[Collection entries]

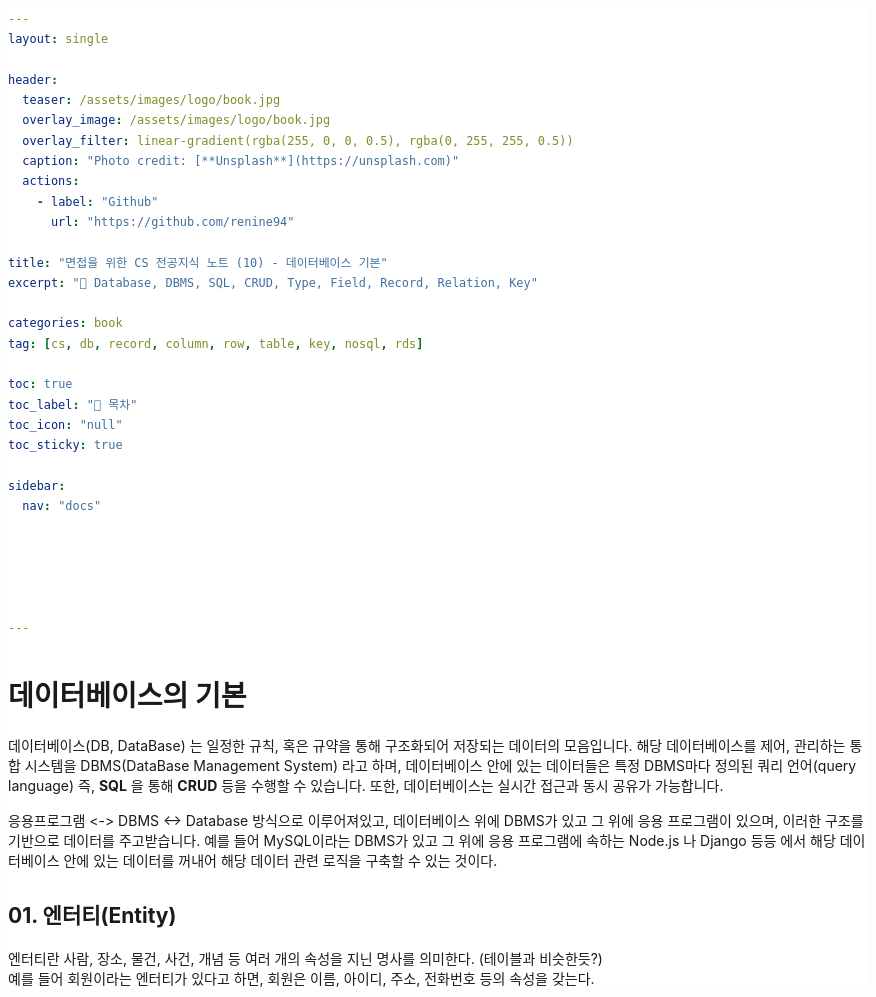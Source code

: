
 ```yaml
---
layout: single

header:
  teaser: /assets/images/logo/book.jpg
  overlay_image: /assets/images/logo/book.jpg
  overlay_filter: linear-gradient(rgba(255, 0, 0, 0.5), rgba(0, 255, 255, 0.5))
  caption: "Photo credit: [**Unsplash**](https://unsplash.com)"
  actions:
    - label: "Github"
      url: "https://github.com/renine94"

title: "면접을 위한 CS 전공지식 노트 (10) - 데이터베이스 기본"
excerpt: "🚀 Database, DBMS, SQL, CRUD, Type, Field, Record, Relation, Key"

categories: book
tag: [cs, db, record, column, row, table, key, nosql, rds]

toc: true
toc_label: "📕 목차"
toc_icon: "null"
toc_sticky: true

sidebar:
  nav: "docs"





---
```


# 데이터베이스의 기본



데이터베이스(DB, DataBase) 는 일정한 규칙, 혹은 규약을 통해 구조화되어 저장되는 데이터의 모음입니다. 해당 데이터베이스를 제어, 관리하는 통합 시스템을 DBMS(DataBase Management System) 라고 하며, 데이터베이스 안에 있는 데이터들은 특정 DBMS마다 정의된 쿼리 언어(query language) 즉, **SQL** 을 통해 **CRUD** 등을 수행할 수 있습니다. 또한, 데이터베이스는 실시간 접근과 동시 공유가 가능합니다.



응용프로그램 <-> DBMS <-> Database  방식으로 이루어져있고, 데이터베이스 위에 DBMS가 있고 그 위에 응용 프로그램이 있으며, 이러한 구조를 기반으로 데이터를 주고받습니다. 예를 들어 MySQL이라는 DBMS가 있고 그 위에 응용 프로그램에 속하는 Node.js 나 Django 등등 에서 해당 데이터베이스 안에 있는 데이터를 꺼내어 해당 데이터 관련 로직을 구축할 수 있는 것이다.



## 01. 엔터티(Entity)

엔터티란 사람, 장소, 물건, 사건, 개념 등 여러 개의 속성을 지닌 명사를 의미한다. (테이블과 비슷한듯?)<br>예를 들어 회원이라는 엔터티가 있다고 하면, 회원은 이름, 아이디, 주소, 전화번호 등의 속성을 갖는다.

==

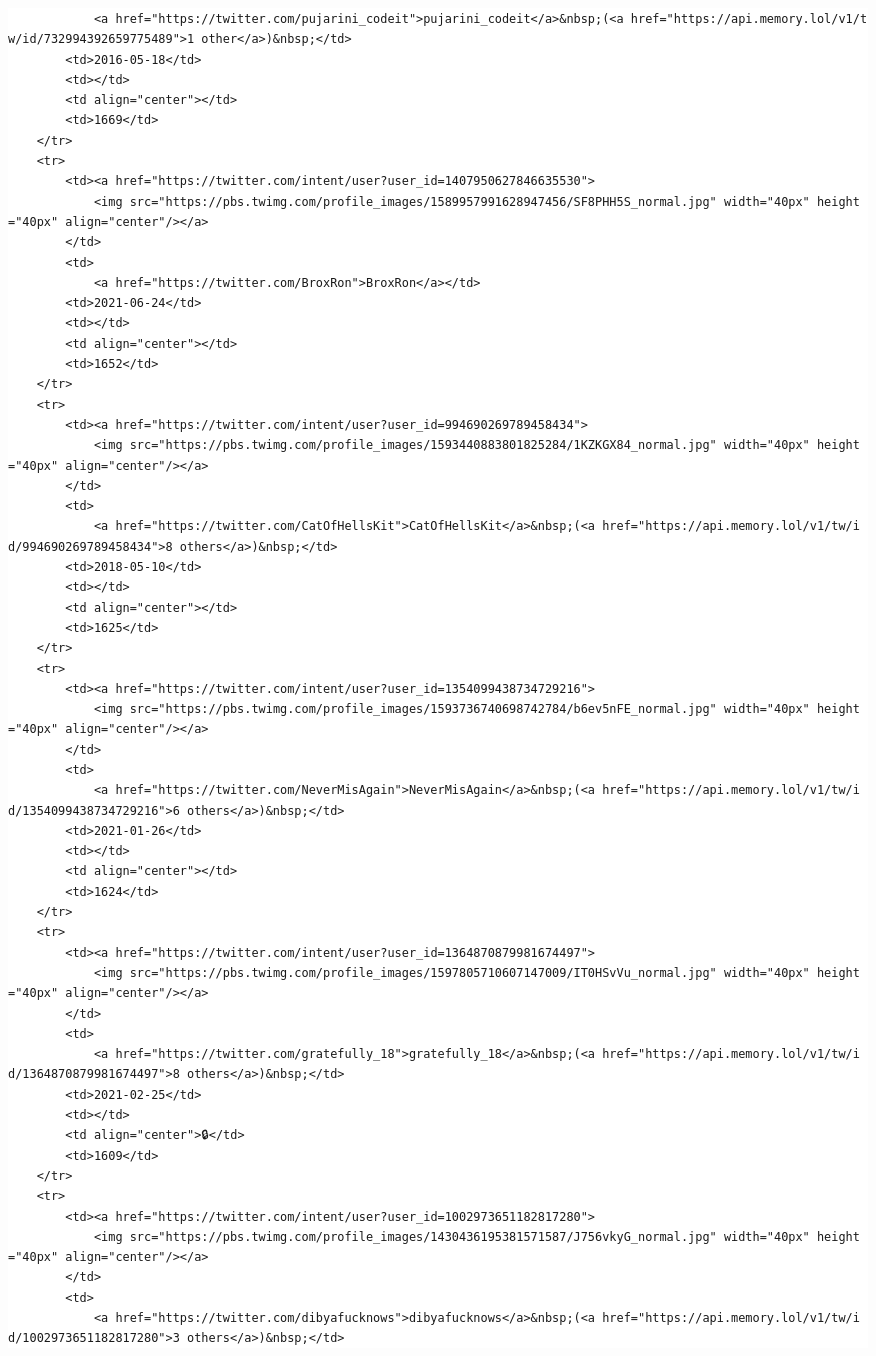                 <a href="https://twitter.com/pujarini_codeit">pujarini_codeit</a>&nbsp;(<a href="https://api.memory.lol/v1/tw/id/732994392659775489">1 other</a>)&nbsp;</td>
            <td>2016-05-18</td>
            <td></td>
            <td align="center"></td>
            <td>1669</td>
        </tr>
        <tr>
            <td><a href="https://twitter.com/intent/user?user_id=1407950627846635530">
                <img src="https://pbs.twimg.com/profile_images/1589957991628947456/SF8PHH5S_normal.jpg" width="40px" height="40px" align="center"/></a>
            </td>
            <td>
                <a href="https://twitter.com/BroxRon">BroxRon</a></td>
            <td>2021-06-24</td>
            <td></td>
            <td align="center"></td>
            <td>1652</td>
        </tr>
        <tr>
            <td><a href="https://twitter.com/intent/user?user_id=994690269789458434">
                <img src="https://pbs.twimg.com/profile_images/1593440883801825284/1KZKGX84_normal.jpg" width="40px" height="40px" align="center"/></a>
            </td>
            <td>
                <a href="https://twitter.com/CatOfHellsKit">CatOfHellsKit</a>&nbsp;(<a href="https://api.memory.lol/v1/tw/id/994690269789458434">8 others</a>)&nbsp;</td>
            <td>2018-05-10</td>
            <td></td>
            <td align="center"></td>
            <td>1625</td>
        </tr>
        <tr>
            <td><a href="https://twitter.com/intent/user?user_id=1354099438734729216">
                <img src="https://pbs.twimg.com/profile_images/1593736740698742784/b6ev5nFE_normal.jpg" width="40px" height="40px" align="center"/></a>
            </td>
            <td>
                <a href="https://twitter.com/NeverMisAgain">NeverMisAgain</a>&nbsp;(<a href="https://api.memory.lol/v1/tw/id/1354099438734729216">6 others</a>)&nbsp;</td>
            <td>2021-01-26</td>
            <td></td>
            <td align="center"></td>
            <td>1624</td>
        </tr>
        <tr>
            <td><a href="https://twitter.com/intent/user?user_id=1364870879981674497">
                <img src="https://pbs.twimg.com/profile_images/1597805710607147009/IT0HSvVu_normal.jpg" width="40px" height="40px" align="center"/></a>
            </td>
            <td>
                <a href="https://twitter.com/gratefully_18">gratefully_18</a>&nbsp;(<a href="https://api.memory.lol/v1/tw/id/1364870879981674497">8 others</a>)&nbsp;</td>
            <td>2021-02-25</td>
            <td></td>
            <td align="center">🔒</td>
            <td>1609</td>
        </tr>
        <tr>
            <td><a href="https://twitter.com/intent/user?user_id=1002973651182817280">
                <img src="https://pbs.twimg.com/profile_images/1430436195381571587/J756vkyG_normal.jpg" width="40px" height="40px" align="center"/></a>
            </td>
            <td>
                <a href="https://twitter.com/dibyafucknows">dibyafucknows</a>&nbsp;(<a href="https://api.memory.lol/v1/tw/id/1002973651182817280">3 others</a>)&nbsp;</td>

Exercise requirements: All lines carrying the word "assets" must be copied from the data above.

Solution to this task:
  teaser: /assets/images/logo/book.jpg
  overlay_image: /assets/images/logo/book.jpg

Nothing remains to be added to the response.